I’d like to open with a kind of history. This history takes many forms and surfaces in many different places with the names of the actors sometimes replaced. Occasionally, the role of the nation-state is assumed by religion and at other times it is the gods of classical antiquity who take the lead. Regardless of which iteration of this history you have heard, its narrative will be familiar to you for it is a narrative of loss.
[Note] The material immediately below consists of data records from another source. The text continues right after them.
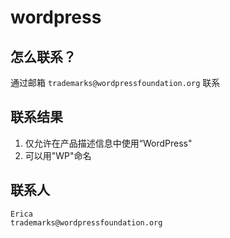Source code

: # wordpress

## 怎么联系？

通过邮箱 `trademarks@wordpressfoundation.org` 联系


## 联系结果

1. 仅允许在产品描述信息中使用“WordPress"
2. 可以用"WP"命名

## 联系人

```
Erica
trademarks@wordpressfoundation.org
```
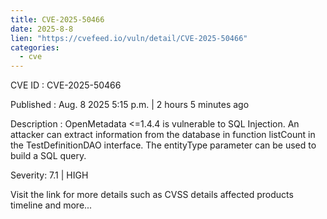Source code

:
 ```yaml
--- 
title: CVE-2025-50466
date: 2025-8-8
lien: "https://cvefeed.io/vuln/detail/CVE-2025-50466"
categories:
  - cve
---
```


CVE ID : CVE-2025-50466

Published :  Aug. 8
2025
5:15 p.m. | 2 hours
5 minutes ago

Description : OpenMetadata <=1.4.4 is vulnerable to SQL Injection. An attacker can extract information from the database in function listCount in the TestDefinitionDAO interface. The entityType parameter can be used to build a SQL query.

Severity: 7.1 | HIGH

Visit the link for more details
such as CVSS details
affected products
timeline
and more...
Once upon a time, people lived in tribes. These tribes were small social entities made up of a number of different family groups that pooled their resources. Members of tribes lived together, worked together and died together and this permanent state of communion with others made their lives meaningful. Of course, human nature being what it is, tribes could not peacefully co-exist and the tribes soon began conquering each other until their dominion extended over millions of people and thousands of miles of territory. Because these abstract tribal groupings were a lot harder to manage than a couple of families that had been living and working together for generations, tribal elders began reinventing themselves as governments who began to rule over abstract political entities known as kingdoms and principalities then as nations and states. Of course, nation states were never anything more than a way of referring to the territory under the control of one particular government but they stuck around for long enough that people began to forget their tribal loyalties and began to see their nationality as a fundamental fact about themselves, a fact no different to their sex, their gender, their sexuality or their race, a fact that took the form of a noun.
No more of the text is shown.